山村の資源を捉える視点(山村資源利用演習)

<2023.11.6-7>エンジニア科2年・林産業コースの選択科目「山村資源利用演習」の続きです。

高山市のオークヴィレッジさんを後にして、飛騨市神岡町・山之村に向かいます。
ここで、アカデミー卒業生で「わらび粉職人」の前原融さんにわらび粉づくりの実習をさせていただきます。

まずはワラビの採取。ワラビは根を掘ります。

かつては糊の原料として盛んだった山之村のワラビ栽培ですが、時代の変化で廃れてしまいました。
前原さんは放置された土地を借り、ワラビ畑として6年にわたり整備してきました。

雑草が生い茂る土地を切り開き、ワラビを育てるために「火入れ」も行います。

「山之村では、今の90歳代までは、火入れをしていたそうです」

火入れは、ワラビだけが生えるように地表の草を焼く作業です。
ワラビも一緒に燃えてしまうのでは・・・と思うのですが、火が入るのは地表から深さ5センチくらいまでで、ワラビの根は深さが10センチ以上なので、生き残るから大丈夫とのことでした。

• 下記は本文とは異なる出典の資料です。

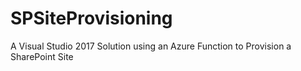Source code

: # SPSiteProvisioning
A Visual Studio 2017 Solution using an Azure Function to Provision a SharePoint Site
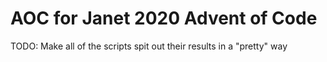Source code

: # AOC for Janet 2020 Advent of Code

TODO: Make all of the scripts spit out their results in a "pretty" way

地元の消防団にも入っている前原さんは、火入れの際には届けを出し、消化道具も用意します。
消防団の仲間にも声をかけて、周囲を見守りつつ、慎重に火入れをします。

この日は不安定な天候で本格的な火入れは中止となりましたが、貴重な体験をさせていただきました。

根を掘ったワラビは、土をきれいに洗い、叩いて繊維をくだき、水を入れてでんぷん質を分離させ、濾すことを繰り返して固まった、白くて良い部分を抽出します。この工程で3日ほどかかります。

なお、採取したワラビから取れる「わらび粉」は、わずか5パーセントしかないそうです。
前原さんがつくるわらび粉は、年間約5kg。そのためには100kgのワラビが必要です。
しかも、ワラビを掘れるのは雪が降る前の秋の短い間です。そして、掘ったワラビはすぐに作業をしないとダメになってしまうのだそうです。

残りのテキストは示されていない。